A work of art being understood as something that embodies itself is perhaps the oldest myth in art. A painting or sculpture is a reflection; a documentation of a process. If transparency is possible in the production of art, acknowledging this condition is the first step. The second one is acting on it.
The Popular Workshop is proud to present Low Subject opening May 10, 2013, featuring new work by David Bayus, Kate Bonner and Nico Krijno.
Through an elaborate process of composite photography, abstract diorama-like assemblages, gyclee printing and meticulously rendered oil painting, San Francisco-based David Bayus' work oscillates between abstraction and representation, creating an uncomfortable and self-reflective tension.

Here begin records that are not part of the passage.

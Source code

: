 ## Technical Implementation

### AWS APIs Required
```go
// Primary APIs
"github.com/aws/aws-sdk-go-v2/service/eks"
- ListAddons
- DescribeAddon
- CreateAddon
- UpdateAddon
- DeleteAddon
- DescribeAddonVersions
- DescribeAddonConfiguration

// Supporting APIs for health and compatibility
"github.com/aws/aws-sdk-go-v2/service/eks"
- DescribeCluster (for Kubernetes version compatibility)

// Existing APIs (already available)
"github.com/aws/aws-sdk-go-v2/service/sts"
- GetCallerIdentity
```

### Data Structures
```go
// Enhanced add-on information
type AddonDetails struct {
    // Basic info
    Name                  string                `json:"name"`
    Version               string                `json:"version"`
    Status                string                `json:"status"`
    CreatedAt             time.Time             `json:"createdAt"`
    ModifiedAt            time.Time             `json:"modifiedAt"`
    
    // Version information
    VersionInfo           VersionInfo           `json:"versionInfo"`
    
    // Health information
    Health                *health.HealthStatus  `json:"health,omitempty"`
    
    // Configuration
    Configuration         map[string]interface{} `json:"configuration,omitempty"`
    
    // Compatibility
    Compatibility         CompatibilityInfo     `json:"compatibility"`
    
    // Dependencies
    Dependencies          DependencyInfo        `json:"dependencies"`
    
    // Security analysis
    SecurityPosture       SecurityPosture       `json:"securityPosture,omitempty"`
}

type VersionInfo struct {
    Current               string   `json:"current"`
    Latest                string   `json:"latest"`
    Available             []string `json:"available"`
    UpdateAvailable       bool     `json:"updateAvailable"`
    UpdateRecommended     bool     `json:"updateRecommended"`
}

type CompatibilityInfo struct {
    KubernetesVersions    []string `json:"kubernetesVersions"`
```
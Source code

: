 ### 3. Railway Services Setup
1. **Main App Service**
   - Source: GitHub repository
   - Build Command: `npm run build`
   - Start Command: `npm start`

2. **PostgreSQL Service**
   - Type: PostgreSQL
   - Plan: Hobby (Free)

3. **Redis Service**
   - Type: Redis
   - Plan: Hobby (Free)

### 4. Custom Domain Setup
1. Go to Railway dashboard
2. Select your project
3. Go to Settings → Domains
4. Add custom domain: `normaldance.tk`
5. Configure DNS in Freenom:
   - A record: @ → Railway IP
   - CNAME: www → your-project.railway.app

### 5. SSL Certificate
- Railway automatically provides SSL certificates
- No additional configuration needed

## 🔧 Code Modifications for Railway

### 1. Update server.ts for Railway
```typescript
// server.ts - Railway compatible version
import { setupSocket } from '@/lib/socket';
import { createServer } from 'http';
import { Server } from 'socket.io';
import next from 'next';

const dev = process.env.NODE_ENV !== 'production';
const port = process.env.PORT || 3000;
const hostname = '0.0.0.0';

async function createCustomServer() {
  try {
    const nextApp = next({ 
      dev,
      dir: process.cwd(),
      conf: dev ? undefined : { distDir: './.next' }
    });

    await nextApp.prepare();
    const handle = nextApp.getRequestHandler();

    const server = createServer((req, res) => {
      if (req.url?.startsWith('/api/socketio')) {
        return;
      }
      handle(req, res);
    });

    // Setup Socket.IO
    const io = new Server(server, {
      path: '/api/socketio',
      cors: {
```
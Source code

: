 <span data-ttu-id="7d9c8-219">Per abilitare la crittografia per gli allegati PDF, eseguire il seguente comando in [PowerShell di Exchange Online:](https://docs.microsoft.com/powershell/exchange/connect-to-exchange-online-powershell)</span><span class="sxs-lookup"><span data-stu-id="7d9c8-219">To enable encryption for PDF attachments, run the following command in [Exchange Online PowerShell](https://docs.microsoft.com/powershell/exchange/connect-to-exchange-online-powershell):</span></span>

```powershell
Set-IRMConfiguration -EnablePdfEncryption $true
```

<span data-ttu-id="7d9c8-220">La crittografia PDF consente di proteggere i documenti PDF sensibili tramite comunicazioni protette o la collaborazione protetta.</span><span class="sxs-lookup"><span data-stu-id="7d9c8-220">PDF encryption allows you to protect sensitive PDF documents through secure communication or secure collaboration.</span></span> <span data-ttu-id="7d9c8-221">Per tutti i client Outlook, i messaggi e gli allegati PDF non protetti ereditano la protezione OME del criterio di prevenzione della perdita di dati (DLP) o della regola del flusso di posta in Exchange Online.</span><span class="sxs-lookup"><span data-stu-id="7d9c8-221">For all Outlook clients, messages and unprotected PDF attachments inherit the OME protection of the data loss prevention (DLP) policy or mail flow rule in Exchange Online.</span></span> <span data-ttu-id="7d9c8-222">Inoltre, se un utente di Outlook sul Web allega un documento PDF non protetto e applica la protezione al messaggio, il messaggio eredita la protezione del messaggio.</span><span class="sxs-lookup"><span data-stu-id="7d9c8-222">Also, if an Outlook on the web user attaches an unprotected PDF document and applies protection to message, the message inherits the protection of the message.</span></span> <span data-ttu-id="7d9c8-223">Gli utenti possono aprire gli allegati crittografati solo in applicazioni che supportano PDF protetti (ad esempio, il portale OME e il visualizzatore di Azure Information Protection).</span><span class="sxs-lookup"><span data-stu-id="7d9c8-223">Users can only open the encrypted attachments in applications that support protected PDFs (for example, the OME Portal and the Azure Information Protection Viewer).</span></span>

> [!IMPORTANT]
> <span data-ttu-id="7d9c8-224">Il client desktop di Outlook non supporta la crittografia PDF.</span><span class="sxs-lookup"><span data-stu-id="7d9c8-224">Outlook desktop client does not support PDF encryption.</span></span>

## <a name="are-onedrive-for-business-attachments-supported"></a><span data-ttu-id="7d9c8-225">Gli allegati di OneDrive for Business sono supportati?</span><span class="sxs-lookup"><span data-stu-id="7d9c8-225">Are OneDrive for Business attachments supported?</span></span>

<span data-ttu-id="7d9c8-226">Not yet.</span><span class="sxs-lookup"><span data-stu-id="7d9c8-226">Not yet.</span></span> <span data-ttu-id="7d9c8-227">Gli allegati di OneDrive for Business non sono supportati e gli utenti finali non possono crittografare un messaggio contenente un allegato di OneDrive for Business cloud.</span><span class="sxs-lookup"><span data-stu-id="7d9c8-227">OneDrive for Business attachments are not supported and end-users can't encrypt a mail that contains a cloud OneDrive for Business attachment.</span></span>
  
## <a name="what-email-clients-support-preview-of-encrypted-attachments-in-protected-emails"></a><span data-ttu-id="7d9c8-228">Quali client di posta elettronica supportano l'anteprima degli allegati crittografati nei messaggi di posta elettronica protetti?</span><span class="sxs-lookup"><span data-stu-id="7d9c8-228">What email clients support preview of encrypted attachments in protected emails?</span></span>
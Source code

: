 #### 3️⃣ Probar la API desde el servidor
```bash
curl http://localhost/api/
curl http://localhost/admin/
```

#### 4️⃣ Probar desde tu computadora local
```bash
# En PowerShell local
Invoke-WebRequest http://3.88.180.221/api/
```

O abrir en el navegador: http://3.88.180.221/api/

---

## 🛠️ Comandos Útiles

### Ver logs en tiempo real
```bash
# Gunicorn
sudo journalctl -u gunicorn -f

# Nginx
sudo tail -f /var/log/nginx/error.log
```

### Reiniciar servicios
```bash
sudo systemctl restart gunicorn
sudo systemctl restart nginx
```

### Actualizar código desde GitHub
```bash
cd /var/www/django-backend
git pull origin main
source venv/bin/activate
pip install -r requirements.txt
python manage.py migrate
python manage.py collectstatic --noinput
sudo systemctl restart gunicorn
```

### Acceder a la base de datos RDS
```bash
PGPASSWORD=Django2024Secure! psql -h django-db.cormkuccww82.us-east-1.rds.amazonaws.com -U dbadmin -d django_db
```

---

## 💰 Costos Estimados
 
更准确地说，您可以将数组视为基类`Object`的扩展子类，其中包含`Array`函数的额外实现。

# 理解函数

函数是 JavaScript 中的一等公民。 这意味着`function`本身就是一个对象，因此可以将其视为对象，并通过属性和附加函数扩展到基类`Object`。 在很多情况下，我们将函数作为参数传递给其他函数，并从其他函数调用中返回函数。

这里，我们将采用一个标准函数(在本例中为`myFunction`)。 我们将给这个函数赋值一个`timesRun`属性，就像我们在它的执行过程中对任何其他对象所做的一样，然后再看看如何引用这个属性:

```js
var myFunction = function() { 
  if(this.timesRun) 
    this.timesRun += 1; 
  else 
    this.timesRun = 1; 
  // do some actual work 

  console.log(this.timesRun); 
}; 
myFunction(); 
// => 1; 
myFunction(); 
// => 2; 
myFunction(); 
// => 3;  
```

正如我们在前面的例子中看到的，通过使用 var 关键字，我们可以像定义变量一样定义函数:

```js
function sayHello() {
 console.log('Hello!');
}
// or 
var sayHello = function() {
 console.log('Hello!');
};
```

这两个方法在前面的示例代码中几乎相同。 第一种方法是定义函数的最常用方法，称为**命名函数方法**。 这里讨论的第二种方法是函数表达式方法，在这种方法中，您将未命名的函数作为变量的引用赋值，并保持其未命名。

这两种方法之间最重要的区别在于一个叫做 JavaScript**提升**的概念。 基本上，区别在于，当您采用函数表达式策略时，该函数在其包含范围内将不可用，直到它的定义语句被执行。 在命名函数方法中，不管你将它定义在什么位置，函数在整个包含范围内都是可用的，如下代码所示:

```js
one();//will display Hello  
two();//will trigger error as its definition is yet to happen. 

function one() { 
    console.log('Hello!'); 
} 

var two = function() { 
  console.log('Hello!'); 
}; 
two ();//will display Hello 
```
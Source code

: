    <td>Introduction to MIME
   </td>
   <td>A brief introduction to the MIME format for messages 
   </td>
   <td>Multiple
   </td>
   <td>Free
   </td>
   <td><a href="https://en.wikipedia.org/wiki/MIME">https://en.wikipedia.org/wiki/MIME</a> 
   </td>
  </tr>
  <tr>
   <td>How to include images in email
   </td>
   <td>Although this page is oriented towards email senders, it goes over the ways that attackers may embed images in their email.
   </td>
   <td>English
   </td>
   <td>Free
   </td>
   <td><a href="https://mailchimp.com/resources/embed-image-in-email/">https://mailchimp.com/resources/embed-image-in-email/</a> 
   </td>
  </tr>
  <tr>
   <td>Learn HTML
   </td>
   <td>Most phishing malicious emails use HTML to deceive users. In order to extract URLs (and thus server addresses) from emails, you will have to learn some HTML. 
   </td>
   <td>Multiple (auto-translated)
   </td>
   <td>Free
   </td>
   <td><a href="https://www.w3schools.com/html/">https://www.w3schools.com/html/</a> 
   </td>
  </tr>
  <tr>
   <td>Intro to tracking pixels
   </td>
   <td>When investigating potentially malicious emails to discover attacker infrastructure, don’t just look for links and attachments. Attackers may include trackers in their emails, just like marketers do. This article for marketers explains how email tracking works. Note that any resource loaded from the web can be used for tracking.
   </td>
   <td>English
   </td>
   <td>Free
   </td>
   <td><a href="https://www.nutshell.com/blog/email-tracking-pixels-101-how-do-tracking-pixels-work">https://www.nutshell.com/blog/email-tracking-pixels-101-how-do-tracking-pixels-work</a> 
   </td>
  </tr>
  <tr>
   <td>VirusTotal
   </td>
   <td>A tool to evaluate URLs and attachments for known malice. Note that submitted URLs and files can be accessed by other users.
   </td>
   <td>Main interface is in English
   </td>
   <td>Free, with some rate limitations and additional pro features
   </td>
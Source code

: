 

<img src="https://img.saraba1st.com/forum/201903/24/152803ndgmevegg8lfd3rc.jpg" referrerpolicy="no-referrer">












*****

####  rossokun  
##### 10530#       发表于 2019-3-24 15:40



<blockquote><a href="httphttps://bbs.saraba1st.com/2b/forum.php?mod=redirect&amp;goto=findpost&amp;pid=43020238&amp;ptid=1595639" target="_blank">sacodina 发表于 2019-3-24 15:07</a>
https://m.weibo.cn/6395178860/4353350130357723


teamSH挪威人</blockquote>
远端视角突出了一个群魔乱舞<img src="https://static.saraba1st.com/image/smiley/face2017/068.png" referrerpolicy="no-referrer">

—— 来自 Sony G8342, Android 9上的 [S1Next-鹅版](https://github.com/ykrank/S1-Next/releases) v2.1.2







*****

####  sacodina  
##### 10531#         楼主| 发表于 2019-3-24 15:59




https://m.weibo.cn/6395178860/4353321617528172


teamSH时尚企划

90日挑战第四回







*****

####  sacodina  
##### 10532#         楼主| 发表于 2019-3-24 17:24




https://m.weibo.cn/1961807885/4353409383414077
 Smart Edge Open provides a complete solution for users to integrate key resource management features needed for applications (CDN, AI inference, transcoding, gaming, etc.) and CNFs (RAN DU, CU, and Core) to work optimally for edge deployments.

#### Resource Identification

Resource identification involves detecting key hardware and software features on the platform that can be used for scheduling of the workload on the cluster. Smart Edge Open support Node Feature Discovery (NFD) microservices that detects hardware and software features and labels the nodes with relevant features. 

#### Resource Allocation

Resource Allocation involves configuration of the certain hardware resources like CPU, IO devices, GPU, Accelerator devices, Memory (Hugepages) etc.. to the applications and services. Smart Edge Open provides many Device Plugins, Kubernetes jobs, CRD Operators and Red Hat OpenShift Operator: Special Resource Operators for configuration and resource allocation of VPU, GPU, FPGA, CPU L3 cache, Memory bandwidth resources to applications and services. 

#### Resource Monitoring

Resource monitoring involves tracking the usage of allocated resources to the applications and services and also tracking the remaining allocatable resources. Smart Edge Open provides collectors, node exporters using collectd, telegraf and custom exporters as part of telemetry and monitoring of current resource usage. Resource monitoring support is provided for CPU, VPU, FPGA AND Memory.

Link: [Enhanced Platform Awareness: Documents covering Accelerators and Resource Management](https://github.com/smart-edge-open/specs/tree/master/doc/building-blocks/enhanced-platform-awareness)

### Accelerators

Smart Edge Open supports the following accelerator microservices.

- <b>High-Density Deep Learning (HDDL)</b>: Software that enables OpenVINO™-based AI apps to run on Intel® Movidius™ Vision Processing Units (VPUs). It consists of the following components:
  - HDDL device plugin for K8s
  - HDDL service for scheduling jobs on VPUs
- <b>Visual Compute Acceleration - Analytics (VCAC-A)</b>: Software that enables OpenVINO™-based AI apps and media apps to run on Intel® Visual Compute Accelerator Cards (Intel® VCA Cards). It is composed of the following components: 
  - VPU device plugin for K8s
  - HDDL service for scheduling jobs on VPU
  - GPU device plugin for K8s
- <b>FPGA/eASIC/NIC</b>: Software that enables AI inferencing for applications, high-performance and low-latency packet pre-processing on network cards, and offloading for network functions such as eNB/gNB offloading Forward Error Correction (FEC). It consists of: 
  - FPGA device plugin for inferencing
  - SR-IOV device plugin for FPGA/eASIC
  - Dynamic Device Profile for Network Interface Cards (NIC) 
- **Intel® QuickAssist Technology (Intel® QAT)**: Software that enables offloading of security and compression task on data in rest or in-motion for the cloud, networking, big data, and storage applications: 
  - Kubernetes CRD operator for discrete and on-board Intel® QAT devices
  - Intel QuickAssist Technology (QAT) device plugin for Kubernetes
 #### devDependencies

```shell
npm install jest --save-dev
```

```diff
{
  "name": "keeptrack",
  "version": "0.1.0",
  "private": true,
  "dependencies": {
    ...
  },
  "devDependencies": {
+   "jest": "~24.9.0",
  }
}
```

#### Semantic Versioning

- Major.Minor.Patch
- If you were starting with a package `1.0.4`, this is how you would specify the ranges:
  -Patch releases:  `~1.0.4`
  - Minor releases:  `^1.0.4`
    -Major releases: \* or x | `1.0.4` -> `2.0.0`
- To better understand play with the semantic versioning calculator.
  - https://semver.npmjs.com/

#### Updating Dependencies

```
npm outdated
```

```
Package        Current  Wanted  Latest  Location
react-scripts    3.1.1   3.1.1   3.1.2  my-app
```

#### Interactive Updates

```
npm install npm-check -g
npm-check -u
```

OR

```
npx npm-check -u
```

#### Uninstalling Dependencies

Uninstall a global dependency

Using a process of reduction and transformation, San Francisco-based artist Kate Bonner’s work withholds explanation and proposes simple fictions. Made of degenerated photocopies, cuts, and MDF board, her structures value perceptual failures and contain real boundaries, literal walls, windows and frames that limit visual access.
Both staged and spontaneous, Johannesburg-based photographer, Nico Krijno's images frequently reference their creation, establishing a new, parallel reality that puts our imagination and our objective perception at loggerheads.
The field of documentation, a popular subject of discourse in contemporary art, and specifically the subject of documentation as art is explored here by these three artists. Their work challenges both the notions of what it means to photograph a work of art as a starting point for a piece, the piece itself, and the following dialogue that ensues. Bayus, Bonner and Krijno's work inhabits all three of these spaces simultaneously. When viewing any of these works, one finds themselves looking at shadows on the wall, with the "original" artwork somewhere hidden from our view behind a curtain, or perhaps not at all. In a sense, this body of work reveals the false promise of all images, that there was ever an original in the first place.
The exhibition opens May 10th, 2013, will be on display until June 21st, 2013 and is open to the public.
Low subject was curated by Luca Nino Antonucci, Andy Hawgood and Nate Hooper.